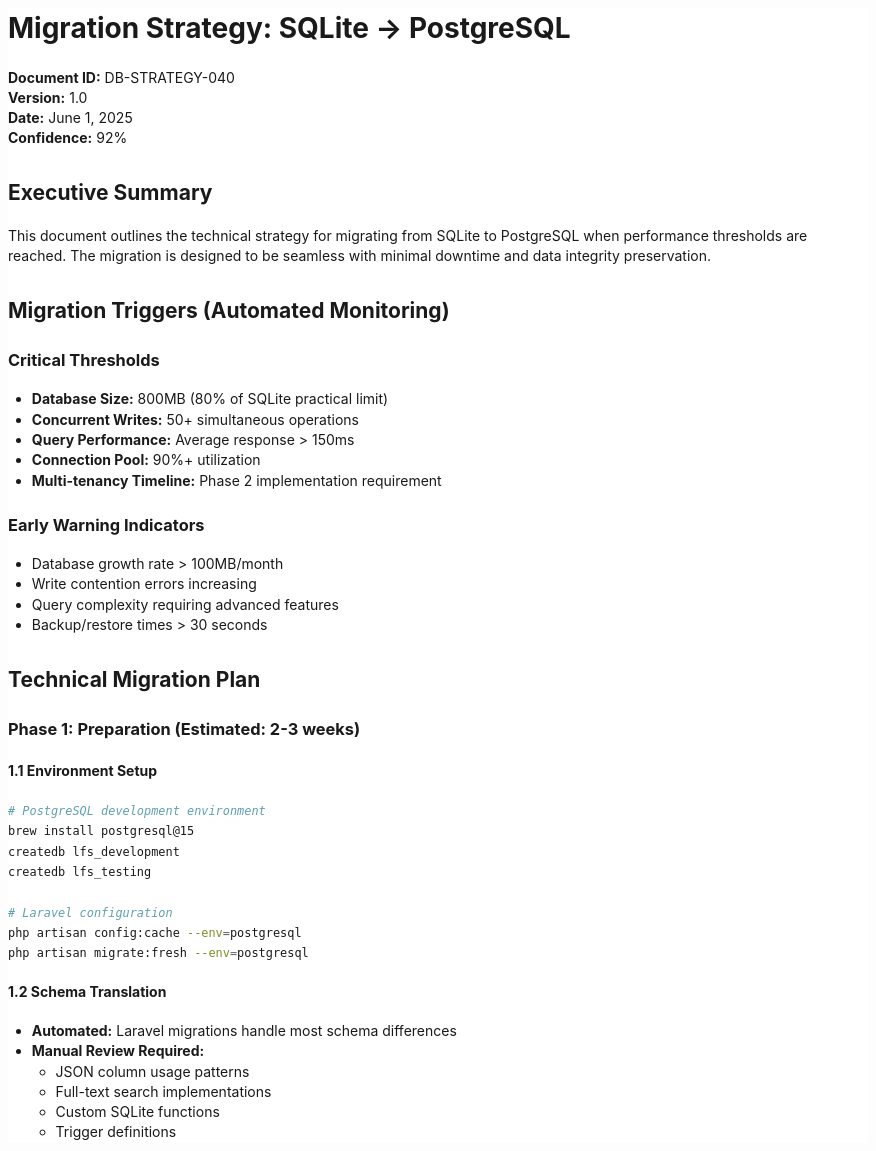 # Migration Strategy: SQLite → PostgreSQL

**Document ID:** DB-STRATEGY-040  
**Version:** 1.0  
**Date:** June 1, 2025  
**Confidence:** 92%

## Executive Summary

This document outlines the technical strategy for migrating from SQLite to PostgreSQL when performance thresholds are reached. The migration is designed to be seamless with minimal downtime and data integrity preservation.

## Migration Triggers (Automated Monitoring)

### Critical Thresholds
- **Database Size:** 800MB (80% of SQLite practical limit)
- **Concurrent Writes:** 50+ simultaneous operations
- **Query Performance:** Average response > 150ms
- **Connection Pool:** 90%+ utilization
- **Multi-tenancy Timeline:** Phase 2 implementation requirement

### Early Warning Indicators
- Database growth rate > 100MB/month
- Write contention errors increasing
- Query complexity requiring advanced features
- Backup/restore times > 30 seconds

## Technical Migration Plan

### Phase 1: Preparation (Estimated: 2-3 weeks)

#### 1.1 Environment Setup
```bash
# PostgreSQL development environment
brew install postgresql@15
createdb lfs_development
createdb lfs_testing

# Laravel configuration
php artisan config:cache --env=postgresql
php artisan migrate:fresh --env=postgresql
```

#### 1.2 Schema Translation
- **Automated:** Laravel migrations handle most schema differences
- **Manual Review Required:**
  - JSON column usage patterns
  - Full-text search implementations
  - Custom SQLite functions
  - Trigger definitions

---

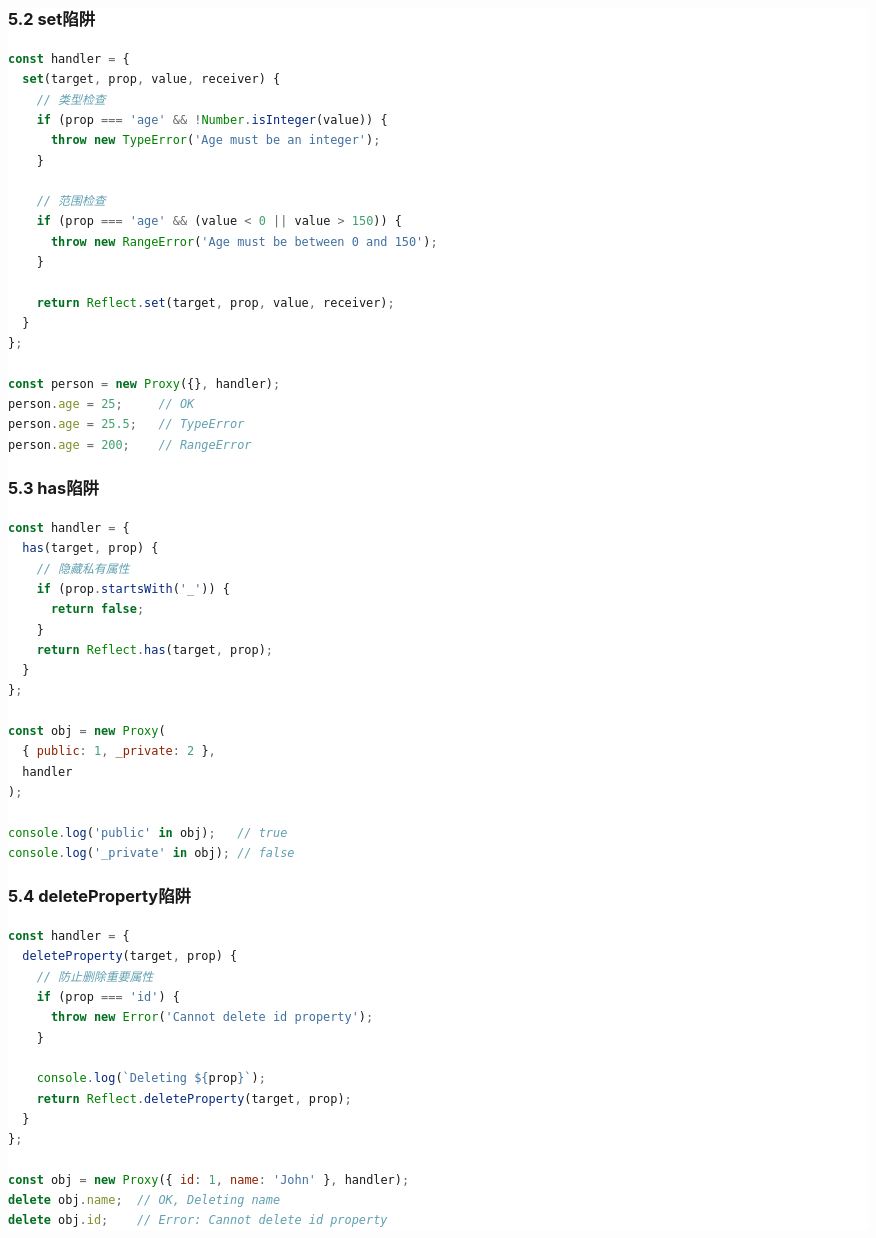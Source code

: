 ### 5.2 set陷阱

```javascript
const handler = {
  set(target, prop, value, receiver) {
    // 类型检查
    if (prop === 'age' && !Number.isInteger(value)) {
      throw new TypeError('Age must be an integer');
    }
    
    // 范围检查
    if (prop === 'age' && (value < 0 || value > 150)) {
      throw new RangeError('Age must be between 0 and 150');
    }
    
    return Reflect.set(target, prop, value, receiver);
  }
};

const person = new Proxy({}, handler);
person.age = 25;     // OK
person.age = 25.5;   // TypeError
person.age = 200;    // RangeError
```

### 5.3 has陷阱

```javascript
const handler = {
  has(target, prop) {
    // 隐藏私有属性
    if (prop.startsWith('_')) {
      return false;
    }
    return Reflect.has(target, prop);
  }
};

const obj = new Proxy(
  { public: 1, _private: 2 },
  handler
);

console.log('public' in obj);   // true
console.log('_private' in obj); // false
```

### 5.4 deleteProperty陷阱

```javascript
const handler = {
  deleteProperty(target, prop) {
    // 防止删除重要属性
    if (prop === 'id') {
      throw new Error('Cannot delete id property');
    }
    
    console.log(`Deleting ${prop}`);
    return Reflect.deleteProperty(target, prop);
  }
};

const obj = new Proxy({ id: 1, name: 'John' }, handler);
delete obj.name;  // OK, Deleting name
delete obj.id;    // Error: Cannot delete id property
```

HOW TO COMPLETE THIS TASK => Scan the material above for the string "must", returning each line that contains it.

WRITTEN ANSWER =>
      throw new TypeError('Age must be an integer');
      throw new RangeError('Age must be between 0 and 150');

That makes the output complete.